Malam itu, setelah anak-anak tidur, aku dan Myra duduk bersama di tempat tidur. Suasana di kamar terasa hangat dan nyaman, hanya ada cahaya redup dari bola lampu yang menyinari ruangan. Kami berbincang-bincang tentang banyak hal, dan seiring berjalannya waktu, percakapan kami mengarah pada ide yang ku ucapkan di ruang makan.

"Sayang," Myra memulai dengan lembut, suaranya penuh perhatian. "Apa kau tidak bisa memberitahuku mengenai idemu? Aku ingin sekali membantumu," ujarnya, ekspresinya penuh harap.

Kata-katanya menghangatkan hatiku. Aku tersenyum dan menjawab, "Sayang, sebelum aku menjelaskan lebih jauh, aku ingin tahu... Apa yang biasanya kau lakukan di waktu luangmu?"

Myra sedikit bingung dengan pertanyaanku, tetapi ia tetap menjawab dengan jujur. "Hmm, biasanya kalau tidak ada pekerjaan yang bisa ku bantu, aku akan ke taman, membaca buku, minum teh, atau bermain dengan anak-anak."

Aku mengangguk perlahan mendengar jawabannya. Kemudian, dengan nada serius, aku melanjutkan, "Aku merasa akhir-akhir ini dunia kita kekurangan sesuatu yang penting... dan aku sadar itu adalah hiburan. Dunia ini terasa terlalu sunyi, seakan kita tidak memiliki hal yang benar-benar bisa membuat kita antusias."

Myra merenung sejenak, mencoba memahami maksudku. "Hmm, jika dipikirkan kembali, memang benar. Selain bermain dengan anak-anak, tidak ada yang benar-benar membuatku merasa antusias. Tapi... aku masih bingung dengan hiburan apa yang kau maksud, Sayang."

Aku tersenyum lembut dan menggenggam tangannya. "Kau akan tahu dalam seminggu ke depan, Sayang," jawabku, mengecup keningnya dengan lembut.

Myra tersenyum manis, pipinya merona. "Hm, aku tidak sabar menunggu," katanya dengan suara penuh semangat.

Aku menatapnya sejenak, merasa sangat beruntung memiliki istri sebaik dirinya. Lalu, aku melanjutkan dengan lebih serius, "Sebenarnya ada sesuatu yang kupikirkan, yang bisa ku minta tolong padamu."

"Apapun itu, Sayang, aku dengan senang hati akan membantumu," jawabnya dengan tulus.

Aku menarik napas dalam-dalam, merencanakan kata-kata yang tepat. "Jadi...

Dia mendengarkan dengan serius, matanya yang biru menatapku penuh perhatian. Setelah beberapa saat hening, dia akhirnya berbicara. "Baiklah, aku akan bekerja sama dengan Pak Tua Jenskin untuk mengurusnya nanti. Tapi, aku baru tahu kalau kamu bisa melakukan itu, Sayang."

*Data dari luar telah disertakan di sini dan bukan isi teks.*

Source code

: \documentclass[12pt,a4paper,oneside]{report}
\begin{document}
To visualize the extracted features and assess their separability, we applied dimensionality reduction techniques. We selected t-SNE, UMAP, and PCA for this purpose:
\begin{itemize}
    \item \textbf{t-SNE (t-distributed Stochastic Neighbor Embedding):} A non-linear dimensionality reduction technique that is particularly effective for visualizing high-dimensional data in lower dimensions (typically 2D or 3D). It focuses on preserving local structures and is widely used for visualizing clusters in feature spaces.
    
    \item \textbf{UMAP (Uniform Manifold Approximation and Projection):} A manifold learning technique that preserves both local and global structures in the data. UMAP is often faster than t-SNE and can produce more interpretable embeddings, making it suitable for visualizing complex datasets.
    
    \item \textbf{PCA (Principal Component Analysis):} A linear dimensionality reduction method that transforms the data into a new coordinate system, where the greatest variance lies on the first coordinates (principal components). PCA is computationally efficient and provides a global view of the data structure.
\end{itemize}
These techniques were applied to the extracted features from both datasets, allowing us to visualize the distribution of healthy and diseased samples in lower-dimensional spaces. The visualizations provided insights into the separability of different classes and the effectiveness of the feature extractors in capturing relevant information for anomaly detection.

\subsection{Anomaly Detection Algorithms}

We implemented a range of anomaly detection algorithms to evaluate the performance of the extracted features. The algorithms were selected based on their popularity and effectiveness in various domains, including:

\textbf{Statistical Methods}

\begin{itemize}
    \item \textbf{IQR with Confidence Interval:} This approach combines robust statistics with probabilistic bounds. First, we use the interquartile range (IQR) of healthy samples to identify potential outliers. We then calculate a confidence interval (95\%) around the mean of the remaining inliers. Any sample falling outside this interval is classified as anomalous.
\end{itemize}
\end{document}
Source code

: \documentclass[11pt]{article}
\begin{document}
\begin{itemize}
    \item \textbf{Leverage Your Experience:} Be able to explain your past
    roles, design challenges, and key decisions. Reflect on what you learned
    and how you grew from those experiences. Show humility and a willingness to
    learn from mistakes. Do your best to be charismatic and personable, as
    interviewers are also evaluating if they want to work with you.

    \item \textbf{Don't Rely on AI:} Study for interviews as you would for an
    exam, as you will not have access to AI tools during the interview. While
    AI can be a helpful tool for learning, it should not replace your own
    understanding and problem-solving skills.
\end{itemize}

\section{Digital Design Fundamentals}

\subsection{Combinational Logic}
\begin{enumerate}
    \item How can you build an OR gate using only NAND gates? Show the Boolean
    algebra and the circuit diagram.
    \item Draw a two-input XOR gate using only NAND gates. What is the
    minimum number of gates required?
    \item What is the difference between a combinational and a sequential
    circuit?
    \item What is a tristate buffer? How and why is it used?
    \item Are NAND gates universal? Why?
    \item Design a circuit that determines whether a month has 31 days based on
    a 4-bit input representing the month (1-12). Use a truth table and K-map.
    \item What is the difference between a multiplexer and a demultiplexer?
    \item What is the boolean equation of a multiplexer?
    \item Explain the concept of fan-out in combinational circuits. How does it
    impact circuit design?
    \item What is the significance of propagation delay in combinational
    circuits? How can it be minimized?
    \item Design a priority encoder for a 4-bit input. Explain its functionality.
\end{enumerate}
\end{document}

Aku terkekeh dan menyandarkan diriku pada bantal, merasa bangga. "Hehe, tentu saja. Karena suamimu ini adalah seorang jenius, Sayang," jawabku dengan nada sedikit narsis.

Tiba-tiba, suara sistem terdengar di kepalaku, membuatku terkejut.

"Tch," suara sistem itu terdengar mengejek. "Kenapa aku merasa risih mendengar seseorang memuji dirinya sendiri seperti itu?"

Aku mendengus kesal, lalu berpikir. "Kenapa? Ada masalah dengan pujian ini?" tanyaku, sedikit jengkel.

Sistem menjawab dengan tenang, "Tidak apa-apa. Hanya saja, ini pertama kalinya aku mendengar seseorang memuji dirinya sebagai jenius dengan begitu tidak tahu malunya."

Aku hanya bisa terkekeh, merasa aneh mendengar komentar dari sistem yang satu ini. "Ya sudah, kalau begitu. Aku memang jenius," jawabku sambil tertawa pelan, kembali menatap Myra yang tersenyum manis.

"Jadi, Sayang, kapan waktu yang tepat untuk memulai semuanya?" tanyanya, tampaknya siap untuk bekerja sama.

Aku mengangguk, merasa lebih yakin dengan langkah yang akan kuambil. "Kau bisa memulainya kapan saja. Aku punya banyak rencana, dan aku tahu, bersama kamu, kita bisa mewujudkannya."

Myra hanya mengangguk dengan penuh keyakinan.